2009 yılında İsrail askerleri evimize girdiler evi boşatmamızı istediler. Evde dedemler ve amcamlar da vardı. Evimizi terk ettik. Mahallemizdeki bir okula yerleştik. Komşularımız da vardı, okulda 95 kişiydik. Bir gece İsrail askerleri okulu bombalamaya başladılar; karanlıktı, elektrikler yoktu. Biz 25 kişi, aynı aileden okulun bir sınıfında okuyorduk; okul bombalanmaya başladığında uykudaydık. Bomba sesleriyle uyandık. Babam, annem, dedem, amcalarım bizi korumaya çalışıyorlardı. Uyandığımda hastanedeydim. Bir ayağımı kesmişler vücudum da sarılıydı. Bu saldırıda 25 kişilik akrabalarımızdan geride sadece ben sağ olarak kurtulmuşum. Annem, babam dedem, amcalarım altı kardeşim, kuzenlerim, yengelerim hepsi şehit olmuş. Onların şehit olduğunu saldırıdan bir ay sonra öğrendim. Ne annemin ne de babamın ne de kardeşlerimin cenazesini gördüm. Ben hastaneden iyileşip taburcu olduğumda saldırı olalı üç ay geçmişti.

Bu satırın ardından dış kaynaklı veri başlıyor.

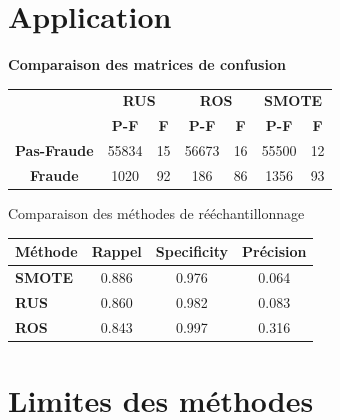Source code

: \documentclass{beamer}
\begin{document}
\section{Application}

\begin{frame}

\centering
\textbf{Comparaison des matrices de confusion}

\vspace{0.4cm}

\begin{tabular}{c|cc|cc|cc}
 & \multicolumn{2}{c|}{\textbf{RUS}} & \multicolumn{2}{c|}{\textbf{ROS}} & \multicolumn{2}{c}{\textbf{SMOTE}} \\ 
 & \textbf{P-F} & \textbf{F} & \textbf{P-F} & \textbf{F} & \textbf{P-F} & \textbf{F} \\ \hline
\textbf{Pas-Fraude} & 55834 & 15 & 56673 & 16 & 55500 & 12 \\ 
\textbf{Fraude}     & 1020  & 92 & 186   & 86 & 1356  & 93 \\ 
\end{tabular}

\vspace{0.4cm}

\begin{block}{Comparaison des méthodes de rééchantillonnage}
\centering
\begin{tabular}{lccc}
\toprule
\textbf{Méthode} & \textbf{Rappel} & \textbf{Specificity} & \textbf{Précision} \\
\midrule
\textbf{SMOTE} & 0.886 & 0.976 & 0.064 \\
\textbf{RUS} & 0.860 & 0.982 & 0.083 \\
\textbf{ROS} & 0.843 & 0.997 & 0.316 \\
\bottomrule
\end{tabular}
\end{block}

\end{frame}

\section{Limites des méthodes}
\end{document}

Şimdi 12 yaşındayım ve hayata tek başıma tutunmaya çalışıyorum. Bir ayağım yok, bastonla yürüyorum. Gazze’de bir yetimhanede kalıyorum, nasip olursa bu yıl ilkokulu bitireceğim.
Sevgili Amcacığım Şerafettin.
Sizi gecen yıl tanıdım -Allah sizden razı olsun- burada bize sahip çıkan ağabeylerimiz ablalarımız var, sizi ve Cansuyu Derneğini geçen yıl tanıdım. Her ay yardımlarınızı alıyorum. Bu yardımlarla okul ihtiyaçlarımı ve özel ihtiyaçlarımı karşılıyorum.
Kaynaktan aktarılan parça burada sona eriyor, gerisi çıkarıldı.